▶ [RECORDS PROVIDED]:
·····

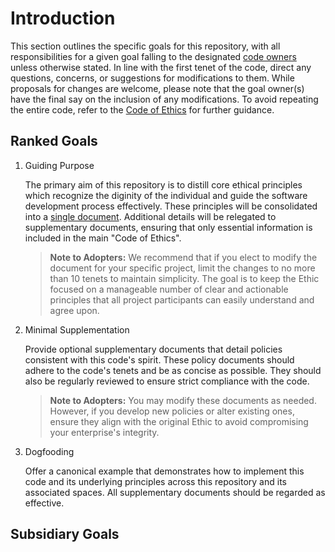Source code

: # Introduction

This section outlines the specific goals for this repository, with all responsibilities for a given goal falling to the designated [code owners](./CODEOWNERS) unless otherwise stated. In line with the first tenet of the code, direct any questions, concerns, or suggestions for modifications to them. While proposals for changes are welcome, please note that the goal owner(s) have the final say on the inclusion of any modifications. To avoid repeating the entire code, refer to the [Code of Ethics](/CoE.md) for further guidance.


## Ranked Goals

1. Guiding Purpose

   The primary aim of this repository is to distill core ethical principles which recognize the diginity of the individual and guide the software development process effectively. These principles will be consolidated into a [single document](/CoE.md). Additional details will be relegated to supplementary documents, ensuring that only essential information is included in the main "Code of Ethics".

   > **Note to Adopters:** We recommend that if you elect to modify the document for your specific project, limit the changes to no more than 10 tenets to maintain simplicity. The goal is to keep the Ethic focused on a manageable number of clear and actionable principles that all project participants can easily understand and agree upon.

2. Minimal Supplementation

   Provide optional supplementary documents that detail policies consistent with this code's spirit. These policy documents should adhere to the code's tenets and be as concise as possible. They should also be regularly reviewed to ensure strict compliance with the code.

   > **Note to Adopters:** You may modify these documents as needed. However, if you develop new policies or alter existing ones, ensure they align with the original Ethic to avoid compromising your enterprise's integrity.

3. Dogfooding

   Offer a canonical example that demonstrates how to implement this code and its underlying principles across this repository and its associated spaces. All supplementary documents should be regarded as effective.

## Subsidiary Goals

<!--- TODO -->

·····

▶ [TASK DESCRIPTION]:
The answer should be all lines from the entries above that hold the word "modify".

▶ [RESPONSE BELOW]:
   > **Note to Adopters:** We recommend that if you elect to modify the document for your specific project, limit the changes to no more than 10 tenets to maintain simplicity. The goal is to keep the Ethic focused on a manageable number of clear and actionable principles that all project participants can easily understand and agree upon.
   > **Note to Adopters:** You may modify these documents as needed. However, if you develop new policies or alter existing ones, ensure they align with the original Ethic to avoid compromising your enterprise's integrity.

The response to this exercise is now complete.